И тогда он находит внутри себя груду битого кирпича и пытается строить собственный уголок, где не настигнут дождь и снег, где он сможет сам решать, чего хочет.

– Папа, а зачем вообще люди живут? Если всё равно умрут – зачем живут? – спросил он у меня на прошлых выходных.

Просто так спросил, мимоходом.

Уф! Сложилось! Ещё до того, как мне ответили, всё стало понятно. На том конце сотовой связи на мои расспросы о школе, о друзьях, о хомяках и велосипеде неохотно и удивлённо отвечал не тот белобрысый мальчик, что сегодня пришёл ко мне во сне. Бася, говорил подросток с прыщиками на лбу, с меня ростом, со стройным, подтянутым торсом. Говорил о компьютерных играх, сыпал терминами, среди которых никак не могло затесаться слово «помереть», если только не с ироническим оттенком. Он предпочитает слова «мочкануть» и «скопытиться».

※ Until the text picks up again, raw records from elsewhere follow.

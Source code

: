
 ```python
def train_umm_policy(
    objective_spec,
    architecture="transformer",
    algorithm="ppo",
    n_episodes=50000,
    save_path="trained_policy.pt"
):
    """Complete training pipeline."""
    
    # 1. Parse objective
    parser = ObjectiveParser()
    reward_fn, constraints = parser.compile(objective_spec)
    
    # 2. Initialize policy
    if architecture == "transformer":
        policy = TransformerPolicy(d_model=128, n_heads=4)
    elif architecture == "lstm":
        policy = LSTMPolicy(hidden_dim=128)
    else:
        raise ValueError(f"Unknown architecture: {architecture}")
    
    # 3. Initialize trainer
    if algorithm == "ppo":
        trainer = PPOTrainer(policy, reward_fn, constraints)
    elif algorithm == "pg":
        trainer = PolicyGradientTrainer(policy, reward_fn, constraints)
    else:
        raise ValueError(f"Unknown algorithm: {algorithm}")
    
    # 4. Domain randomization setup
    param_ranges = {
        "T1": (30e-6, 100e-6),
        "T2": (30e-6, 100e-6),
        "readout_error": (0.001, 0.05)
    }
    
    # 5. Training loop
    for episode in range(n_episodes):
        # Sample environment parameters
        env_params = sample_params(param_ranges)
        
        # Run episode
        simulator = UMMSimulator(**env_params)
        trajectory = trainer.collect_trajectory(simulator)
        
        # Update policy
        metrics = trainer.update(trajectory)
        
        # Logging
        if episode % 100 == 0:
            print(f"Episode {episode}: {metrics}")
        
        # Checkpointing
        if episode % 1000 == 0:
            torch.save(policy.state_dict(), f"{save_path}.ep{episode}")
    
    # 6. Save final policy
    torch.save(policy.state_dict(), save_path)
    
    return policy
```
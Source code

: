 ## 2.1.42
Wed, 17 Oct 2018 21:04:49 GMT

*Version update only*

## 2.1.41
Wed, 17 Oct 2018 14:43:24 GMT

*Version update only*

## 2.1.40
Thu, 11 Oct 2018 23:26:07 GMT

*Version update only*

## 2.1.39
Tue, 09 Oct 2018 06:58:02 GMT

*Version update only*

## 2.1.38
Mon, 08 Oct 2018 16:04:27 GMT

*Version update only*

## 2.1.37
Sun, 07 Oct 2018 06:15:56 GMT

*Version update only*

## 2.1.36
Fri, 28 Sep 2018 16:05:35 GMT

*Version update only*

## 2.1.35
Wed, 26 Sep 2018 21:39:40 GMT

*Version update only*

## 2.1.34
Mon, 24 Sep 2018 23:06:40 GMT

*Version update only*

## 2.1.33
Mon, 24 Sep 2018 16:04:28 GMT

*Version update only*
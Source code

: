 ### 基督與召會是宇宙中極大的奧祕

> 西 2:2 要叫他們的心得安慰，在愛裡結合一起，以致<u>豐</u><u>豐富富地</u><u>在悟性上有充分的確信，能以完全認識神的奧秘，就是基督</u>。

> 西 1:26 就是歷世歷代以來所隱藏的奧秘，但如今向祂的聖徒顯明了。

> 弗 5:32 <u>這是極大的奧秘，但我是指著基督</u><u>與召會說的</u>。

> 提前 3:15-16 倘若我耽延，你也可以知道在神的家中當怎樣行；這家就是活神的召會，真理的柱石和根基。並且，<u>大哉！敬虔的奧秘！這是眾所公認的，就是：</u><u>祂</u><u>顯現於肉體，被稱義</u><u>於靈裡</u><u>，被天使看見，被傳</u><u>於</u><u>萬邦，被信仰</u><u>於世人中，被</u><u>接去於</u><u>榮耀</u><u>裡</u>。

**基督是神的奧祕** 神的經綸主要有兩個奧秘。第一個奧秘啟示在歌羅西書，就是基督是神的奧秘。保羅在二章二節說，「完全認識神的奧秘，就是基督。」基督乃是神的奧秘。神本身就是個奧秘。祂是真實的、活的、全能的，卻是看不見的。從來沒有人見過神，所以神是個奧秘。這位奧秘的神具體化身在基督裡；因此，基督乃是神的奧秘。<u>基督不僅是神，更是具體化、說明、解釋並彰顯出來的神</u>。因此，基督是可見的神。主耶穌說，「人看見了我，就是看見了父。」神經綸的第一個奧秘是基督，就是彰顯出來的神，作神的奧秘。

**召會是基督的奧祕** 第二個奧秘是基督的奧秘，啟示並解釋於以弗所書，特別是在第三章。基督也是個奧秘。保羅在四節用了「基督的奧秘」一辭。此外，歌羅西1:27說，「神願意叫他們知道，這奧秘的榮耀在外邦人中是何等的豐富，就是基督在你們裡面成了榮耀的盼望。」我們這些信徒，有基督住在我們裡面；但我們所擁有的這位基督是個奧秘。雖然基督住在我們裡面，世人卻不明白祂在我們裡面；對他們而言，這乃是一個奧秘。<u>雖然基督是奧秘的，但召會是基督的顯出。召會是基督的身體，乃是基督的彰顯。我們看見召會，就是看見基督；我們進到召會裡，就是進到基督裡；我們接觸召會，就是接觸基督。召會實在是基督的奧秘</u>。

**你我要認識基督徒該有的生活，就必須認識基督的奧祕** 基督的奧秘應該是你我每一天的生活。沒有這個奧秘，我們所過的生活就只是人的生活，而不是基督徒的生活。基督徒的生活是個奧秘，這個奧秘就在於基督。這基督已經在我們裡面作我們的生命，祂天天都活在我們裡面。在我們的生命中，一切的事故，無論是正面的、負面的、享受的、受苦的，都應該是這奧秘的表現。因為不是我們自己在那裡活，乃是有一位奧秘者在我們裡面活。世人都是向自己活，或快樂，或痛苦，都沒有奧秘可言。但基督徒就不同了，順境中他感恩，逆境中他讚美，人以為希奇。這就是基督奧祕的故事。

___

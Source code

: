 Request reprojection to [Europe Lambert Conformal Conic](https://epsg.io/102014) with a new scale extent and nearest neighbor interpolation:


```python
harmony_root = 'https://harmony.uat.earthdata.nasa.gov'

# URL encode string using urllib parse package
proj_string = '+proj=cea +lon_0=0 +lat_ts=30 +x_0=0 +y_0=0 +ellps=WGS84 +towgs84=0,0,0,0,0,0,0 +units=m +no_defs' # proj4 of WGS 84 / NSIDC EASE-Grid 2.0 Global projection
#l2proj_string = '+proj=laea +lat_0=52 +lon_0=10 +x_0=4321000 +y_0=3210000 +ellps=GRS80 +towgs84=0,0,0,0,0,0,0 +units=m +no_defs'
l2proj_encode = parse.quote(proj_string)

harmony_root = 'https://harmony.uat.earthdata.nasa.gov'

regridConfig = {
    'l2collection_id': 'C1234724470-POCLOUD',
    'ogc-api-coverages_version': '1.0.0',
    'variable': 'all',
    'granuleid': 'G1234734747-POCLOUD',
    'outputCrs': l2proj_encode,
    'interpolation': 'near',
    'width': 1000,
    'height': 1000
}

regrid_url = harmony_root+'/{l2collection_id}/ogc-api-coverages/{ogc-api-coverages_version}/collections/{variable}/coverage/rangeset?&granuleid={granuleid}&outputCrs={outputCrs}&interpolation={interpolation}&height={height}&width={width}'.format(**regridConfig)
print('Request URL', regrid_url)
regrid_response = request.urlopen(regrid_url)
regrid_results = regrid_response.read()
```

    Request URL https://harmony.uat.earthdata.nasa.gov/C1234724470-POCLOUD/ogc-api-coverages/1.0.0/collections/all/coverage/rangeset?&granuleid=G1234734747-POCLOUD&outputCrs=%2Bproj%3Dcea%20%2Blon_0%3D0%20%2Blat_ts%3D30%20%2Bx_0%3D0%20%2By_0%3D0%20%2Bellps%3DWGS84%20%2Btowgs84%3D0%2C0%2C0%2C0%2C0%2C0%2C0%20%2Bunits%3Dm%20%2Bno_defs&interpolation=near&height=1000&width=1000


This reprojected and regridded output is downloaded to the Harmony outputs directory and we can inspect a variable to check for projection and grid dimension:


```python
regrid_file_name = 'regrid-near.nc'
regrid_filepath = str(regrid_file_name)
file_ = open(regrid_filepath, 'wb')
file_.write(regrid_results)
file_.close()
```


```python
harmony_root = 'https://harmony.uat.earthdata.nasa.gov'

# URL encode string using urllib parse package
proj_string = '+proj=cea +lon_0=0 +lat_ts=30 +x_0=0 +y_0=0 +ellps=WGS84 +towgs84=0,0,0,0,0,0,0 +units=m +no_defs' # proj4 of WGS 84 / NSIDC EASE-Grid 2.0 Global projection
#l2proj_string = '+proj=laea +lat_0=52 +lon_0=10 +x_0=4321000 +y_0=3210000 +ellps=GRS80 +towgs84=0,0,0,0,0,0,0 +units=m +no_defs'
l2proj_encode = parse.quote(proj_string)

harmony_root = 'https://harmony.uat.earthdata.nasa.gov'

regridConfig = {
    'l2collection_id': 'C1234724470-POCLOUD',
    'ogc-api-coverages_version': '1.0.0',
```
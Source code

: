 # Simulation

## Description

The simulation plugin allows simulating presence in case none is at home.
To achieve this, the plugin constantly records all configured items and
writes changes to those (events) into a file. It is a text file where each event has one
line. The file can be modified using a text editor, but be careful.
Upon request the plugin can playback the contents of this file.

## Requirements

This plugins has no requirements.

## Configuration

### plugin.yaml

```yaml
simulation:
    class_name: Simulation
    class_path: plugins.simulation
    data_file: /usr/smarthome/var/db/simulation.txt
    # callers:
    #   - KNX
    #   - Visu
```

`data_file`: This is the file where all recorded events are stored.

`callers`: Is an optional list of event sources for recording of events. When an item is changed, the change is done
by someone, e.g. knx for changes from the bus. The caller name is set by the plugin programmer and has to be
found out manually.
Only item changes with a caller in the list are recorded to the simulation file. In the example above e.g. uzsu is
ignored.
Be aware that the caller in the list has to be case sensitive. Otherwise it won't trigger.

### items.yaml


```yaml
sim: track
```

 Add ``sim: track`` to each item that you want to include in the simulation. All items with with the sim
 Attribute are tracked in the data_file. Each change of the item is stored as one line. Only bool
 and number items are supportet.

Подлиза-мозг хохотал надо мной, превратившись в озорного прапора, обожавшего «подставлять» «салаг». На выходных сын задал вопрос, на который я не ответил, сделав вид, что не услышал. Потому что не знал, как на него ответить. Подсознание вышвырнуло в сон ситуацию, разбудило котёнка, позволив половину дня решать его для себя. Искать ответ. И если бы не эта приставка «по», меряющая время от двора, где рос мой старший брат, когда меня не было, до сотовой связи, я бы попался. Так бы и грыз себя ради банального выкрика: «Как жить?! Да так и жить! Жалеть, обижаться! Ошибаться даже. И грусть над ошибками. Пока у меня не было тебя, я тоже маялся: зачем, для чего?! Но когда появляется тот, кто не сможет сам, без тебя, выжить; тот, за кого ты в ответе, вся эта ерунда уходит! Зачем жить? Да затем, чтобы перестать задавать себе этот дурацкий вопрос!».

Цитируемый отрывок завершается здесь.